[Saved data entries]

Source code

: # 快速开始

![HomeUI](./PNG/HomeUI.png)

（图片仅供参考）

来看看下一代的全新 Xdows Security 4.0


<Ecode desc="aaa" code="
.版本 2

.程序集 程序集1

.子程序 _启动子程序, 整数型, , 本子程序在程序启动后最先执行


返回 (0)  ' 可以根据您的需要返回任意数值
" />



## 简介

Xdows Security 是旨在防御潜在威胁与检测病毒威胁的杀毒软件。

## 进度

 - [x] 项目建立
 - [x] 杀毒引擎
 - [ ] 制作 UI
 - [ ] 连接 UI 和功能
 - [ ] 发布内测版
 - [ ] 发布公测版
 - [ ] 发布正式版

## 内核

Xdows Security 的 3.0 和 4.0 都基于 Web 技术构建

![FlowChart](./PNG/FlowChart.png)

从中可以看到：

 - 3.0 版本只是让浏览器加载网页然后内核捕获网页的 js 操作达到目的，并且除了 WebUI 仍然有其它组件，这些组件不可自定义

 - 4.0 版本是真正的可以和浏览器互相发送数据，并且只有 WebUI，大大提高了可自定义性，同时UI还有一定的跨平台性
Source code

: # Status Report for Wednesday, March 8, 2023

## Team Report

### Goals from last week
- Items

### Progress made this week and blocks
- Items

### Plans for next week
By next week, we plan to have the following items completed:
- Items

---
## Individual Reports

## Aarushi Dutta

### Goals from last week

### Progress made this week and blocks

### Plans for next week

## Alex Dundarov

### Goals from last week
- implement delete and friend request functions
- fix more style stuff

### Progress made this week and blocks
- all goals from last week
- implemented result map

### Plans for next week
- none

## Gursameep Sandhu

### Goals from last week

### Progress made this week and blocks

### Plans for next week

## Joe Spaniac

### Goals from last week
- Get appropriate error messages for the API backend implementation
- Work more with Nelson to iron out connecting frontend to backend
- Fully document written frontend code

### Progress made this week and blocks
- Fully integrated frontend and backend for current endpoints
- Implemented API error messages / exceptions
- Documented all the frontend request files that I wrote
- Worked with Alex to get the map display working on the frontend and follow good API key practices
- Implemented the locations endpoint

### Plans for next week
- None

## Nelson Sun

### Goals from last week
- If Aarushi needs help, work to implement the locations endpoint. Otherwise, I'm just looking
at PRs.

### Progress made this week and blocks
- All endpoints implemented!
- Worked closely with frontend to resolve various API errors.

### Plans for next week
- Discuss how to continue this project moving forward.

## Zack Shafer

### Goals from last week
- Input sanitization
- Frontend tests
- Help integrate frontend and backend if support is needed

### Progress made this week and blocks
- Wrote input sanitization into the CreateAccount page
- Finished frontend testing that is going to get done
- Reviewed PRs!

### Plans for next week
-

— Problem to solve —
Go through the records above and copy each line exactly.

— Written solution —
Source code

: # 快速开始

![HomeUI](./PNG/HomeUI.png)

（图片仅供参考）

来看看下一代的全新 Xdows Security 4.0


<Ecode desc="aaa" code="
.版本 2

.程序集 程序集1

.子程序 _启动子程序, 整数型, , 本子程序在程序启动后最先执行


返回 (0)  ' 可以根据您的需要返回任意数值
" />



## 简介

Xdows Security 是旨在防御潜在威胁与检测病毒威胁的杀毒软件。

## 进度

 - [x] 项目建立
 - [x] 杀毒引擎
 - [ ] 制作 UI
 - [ ] 连接 UI 和功能
 - [ ] 发布内测版
 - [ ] 发布公测版
 - [ ] 发布正式版

## 内核

Xdows Security 的 3.0 和 4.0 都基于 Web 技术构建

![FlowChart](./PNG/FlowChart.png)

从中可以看到：

 - 3.0 版本只是让浏览器加载网页然后内核捕获网页的 js 操作达到目的，并且除了 WebUI 仍然有其它组件，这些组件不可自定义

 - 4.0 版本是真正的可以和浏览器互相发送数据，并且只有 WebUI，大大提高了可自定义性，同时UI还有一定的跨平台性
Source code

: # Status Report for Wednesday, March 8, 2023

## Team Report

### Goals from last week
- Items

### Progress made this week and blocks
- Items

### Plans for next week
By next week, we plan to have the following items completed:
- Items

---
## Individual Reports

## Aarushi Dutta

### Goals from last week

### Progress made this week and blocks

### Plans for next week

## Alex Dundarov

### Goals from last week
- implement delete and friend request functions
- fix more style stuff

### Progress made this week and blocks
- all goals from last week
- implemented result map

### Plans for next week
- none

## Gursameep Sandhu

### Goals from last week

### Progress made this week and blocks

### Plans for next week

## Joe Spaniac

### Goals from last week
- Get appropriate error messages for the API backend implementation
- Work more with Nelson to iron out connecting frontend to backend
- Fully document written frontend code

### Progress made this week and blocks
- Fully integrated frontend and backend for current endpoints
- Implemented API error messages / exceptions
- Documented all the frontend request files that I wrote
- Worked with Alex to get the map display working on the frontend and follow good API key practices
- Implemented the locations endpoint

### Plans for next week
- None

## Nelson Sun

### Goals from last week
- If Aarushi needs help, work to implement the locations endpoint. Otherwise, I'm just looking
at PRs.

### Progress made this week and blocks
- All endpoints implemented!
- Worked closely with frontend to resolve various API errors.

### Plans for next week
- Discuss how to continue this project moving forward.

## Zack Shafer

### Goals from last week
- Input sanitization
- Frontend tests
- Help integrate frontend and backend if support is needed

### Progress made this week and blocks
- Wrote input sanitization into the CreateAccount page
- Finished frontend testing that is going to get done
- Reviewed PRs!

### Plans for next week
-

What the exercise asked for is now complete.